Task item: Give back every line of the material below exactly, but no images.

>>>>

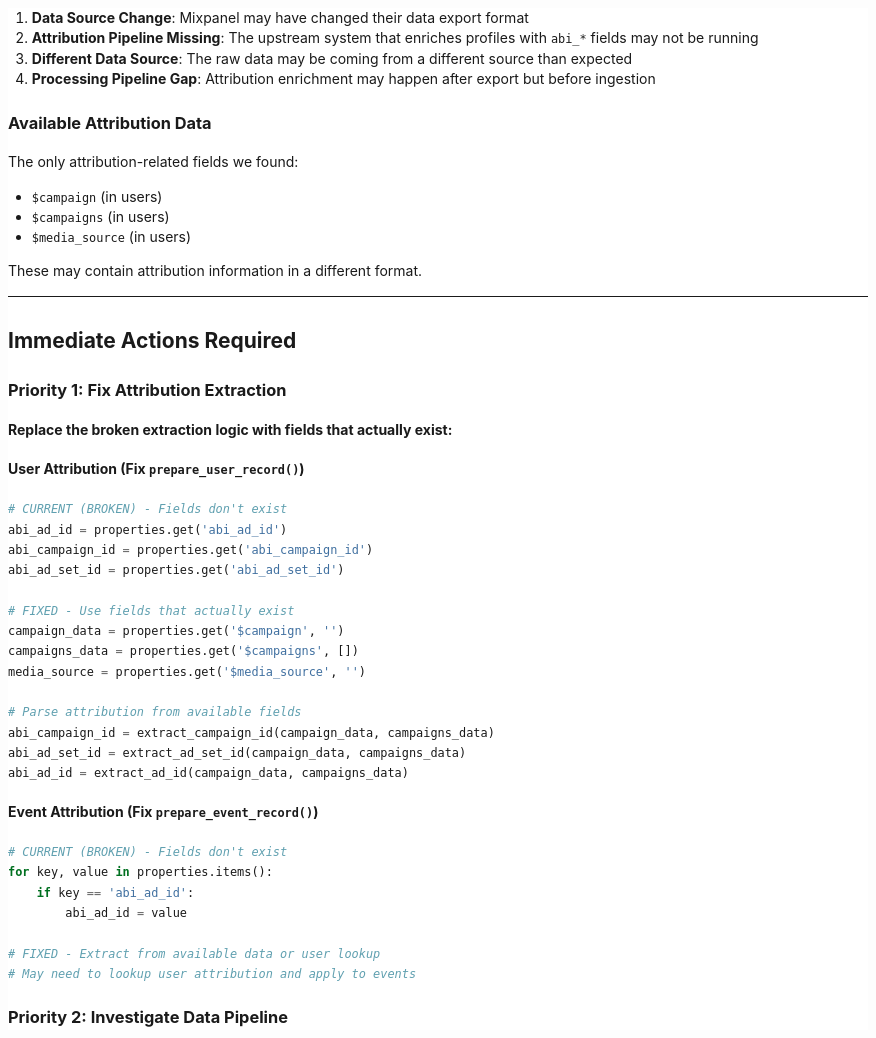 1. **Data Source Change**: Mixpanel may have changed their data export format
2. **Attribution Pipeline Missing**: The upstream system that enriches profiles with `abi_*` fields may not be running
3. **Different Data Source**: The raw data may be coming from a different source than expected
4. **Processing Pipeline Gap**: Attribution enrichment may happen after export but before ingestion

### **Available Attribution Data**

The only attribution-related fields we found:
- `$campaign` (in users)
- `$campaigns` (in users) 
- `$media_source` (in users)

These may contain attribution information in a different format.

---

## **Immediate Actions Required**

### **Priority 1: Fix Attribution Extraction**

**Replace the broken extraction logic with fields that actually exist:**

#### **User Attribution (Fix `prepare_user_record()`)** 
```python
# CURRENT (BROKEN) - Fields don't exist
abi_ad_id = properties.get('abi_ad_id')
abi_campaign_id = properties.get('abi_campaign_id') 
abi_ad_set_id = properties.get('abi_ad_set_id')

# FIXED - Use fields that actually exist
campaign_data = properties.get('$campaign', '')
campaigns_data = properties.get('$campaigns', [])
media_source = properties.get('$media_source', '')

# Parse attribution from available fields
abi_campaign_id = extract_campaign_id(campaign_data, campaigns_data)
abi_ad_set_id = extract_ad_set_id(campaign_data, campaigns_data)  
abi_ad_id = extract_ad_id(campaign_data, campaigns_data)
```

#### **Event Attribution (Fix `prepare_event_record()`)**
```python
# CURRENT (BROKEN) - Fields don't exist  
for key, value in properties.items():
    if key == 'abi_ad_id':
        abi_ad_id = value

# FIXED - Extract from available data or user lookup
# May need to lookup user attribution and apply to events
```

### **Priority 2: Investigate Data Pipeline**

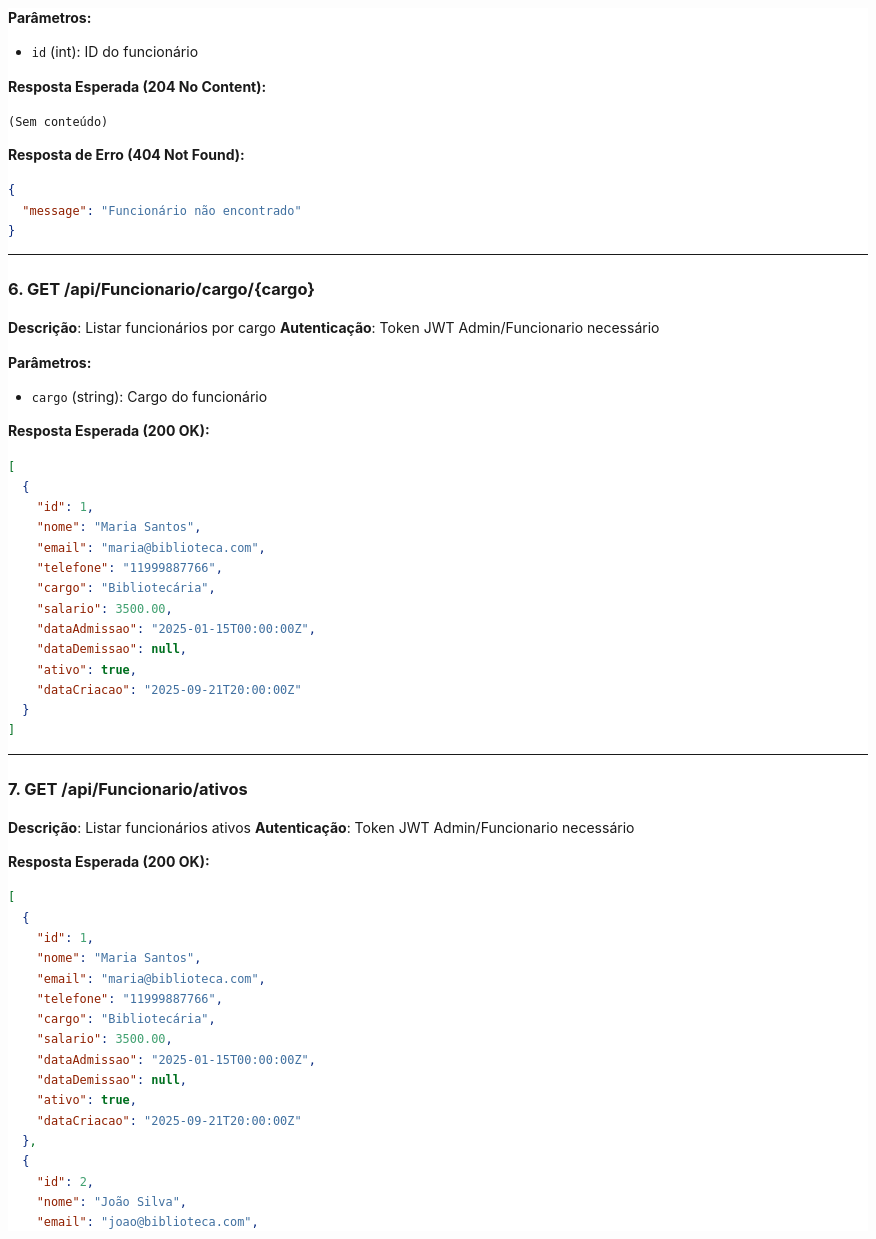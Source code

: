 **Parâmetros:**
- `id` (int): ID do funcionário

**Resposta Esperada (204 No Content):**
```
(Sem conteúdo)
```

**Resposta de Erro (404 Not Found):**
```json
{
  "message": "Funcionário não encontrado"
}
```

---

### 6. GET /api/Funcionario/cargo/{cargo}
**Descrição**: Listar funcionários por cargo
**Autenticação**: Token JWT Admin/Funcionario necessário

**Parâmetros:**
- `cargo` (string): Cargo do funcionário

**Resposta Esperada (200 OK):**
```json
[
  {
    "id": 1,
    "nome": "Maria Santos",
    "email": "maria@biblioteca.com",
    "telefone": "11999887766",
    "cargo": "Bibliotecária",
    "salario": 3500.00,
    "dataAdmissao": "2025-01-15T00:00:00Z",
    "dataDemissao": null,
    "ativo": true,
    "dataCriacao": "2025-09-21T20:00:00Z"
  }
]
```

---

### 7. GET /api/Funcionario/ativos
**Descrição**: Listar funcionários ativos
**Autenticação**: Token JWT Admin/Funcionario necessário

**Resposta Esperada (200 OK):**
```json
[
  {
    "id": 1,
    "nome": "Maria Santos",
    "email": "maria@biblioteca.com",
    "telefone": "11999887766",
    "cargo": "Bibliotecária",
    "salario": 3500.00,
    "dataAdmissao": "2025-01-15T00:00:00Z",
    "dataDemissao": null,
    "ativo": true,
    "dataCriacao": "2025-09-21T20:00:00Z"
  },
  {
    "id": 2,
    "nome": "João Silva",
    "email": "joao@biblioteca.com",
```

<<<<

Response area:
 1. **Data Source Change**: Mixpanel may have changed their data export format
2. **Attribution Pipeline Missing**: The upstream system that enriches profiles with `abi_*` fields may not be running
3. **Different Data Source**: The raw data may be coming from a different source than expected
4. **Processing Pipeline Gap**: Attribution enrichment may happen after export but before ingestion

### **Available Attribution Data**

The only attribution-related fields we found:
- `$campaign` (in users)
- `$campaigns` (in users) 
- `$media_source` (in users)

These may contain attribution information in a different format.

---

## **Immediate Actions Required**

### **Priority 1: Fix Attribution Extraction**

**Replace the broken extraction logic with fields that actually exist:**

#### **User Attribution (Fix `prepare_user_record()`)** 
```python
# CURRENT (BROKEN) - Fields don't exist
abi_ad_id = properties.get('abi_ad_id')
abi_campaign_id = properties.get('abi_campaign_id') 
abi_ad_set_id = properties.get('abi_ad_set_id')

# FIXED - Use fields that actually exist
campaign_data = properties.get('$campaign', '')
campaigns_data = properties.get('$campaigns', [])
media_source = properties.get('$media_source', '')

# Parse attribution from available fields
abi_campaign_id = extract_campaign_id(campaign_data, campaigns_data)
abi_ad_set_id = extract_ad_set_id(campaign_data, campaigns_data)  
abi_ad_id = extract_ad_id(campaign_data, campaigns_data)
```

#### **Event Attribution (Fix `prepare_event_record()`)**
```python
# CURRENT (BROKEN) - Fields don't exist  
for key, value in properties.items():
    if key == 'abi_ad_id':
        abi_ad_id = value

# FIXED - Extract from available data or user lookup
# May need to lookup user attribution and apply to events
```

### **Priority 2: Investigate Data Pipeline**

Source code

: **Parâmetros:**
- `id` (int): ID do funcionário

**Resposta Esperada (204 No Content):**
```
(Sem conteúdo)
```

**Resposta de Erro (404 Not Found):**
```json
{
  "message": "Funcionário não encontrado"
}
```

---

### 6. GET /api/Funcionario/cargo/{cargo}
**Descrição**: Listar funcionários por cargo
**Autenticação**: Token JWT Admin/Funcionario necessário

**Parâmetros:**
- `cargo` (string): Cargo do funcionário

**Resposta Esperada (200 OK):**
```json
[
  {
    "id": 1,
    "nome": "Maria Santos",
    "email": "maria@biblioteca.com",
    "telefone": "11999887766",
    "cargo": "Bibliotecária",
    "salario": 3500.00,
    "dataAdmissao": "2025-01-15T00:00:00Z",
    "dataDemissao": null,
    "ativo": true,
    "dataCriacao": "2025-09-21T20:00:00Z"
  }
]
```

---

### 7. GET /api/Funcionario/ativos
**Descrição**: Listar funcionários ativos
**Autenticação**: Token JWT Admin/Funcionario necessário

**Resposta Esperada (200 OK):**
```json
[
  {
    "id": 1,
    "nome": "Maria Santos",
    "email": "maria@biblioteca.com",
    "telefone": "11999887766",
    "cargo": "Bibliotecária",
    "salario": 3500.00,
    "dataAdmissao": "2025-01-15T00:00:00Z",
    "dataDemissao": null,
    "ativo": true,
    "dataCriacao": "2025-09-21T20:00:00Z"
  },
  {
    "id": 2,
    "nome": "João Silva",
    "email": "joao@biblioteca.com",
```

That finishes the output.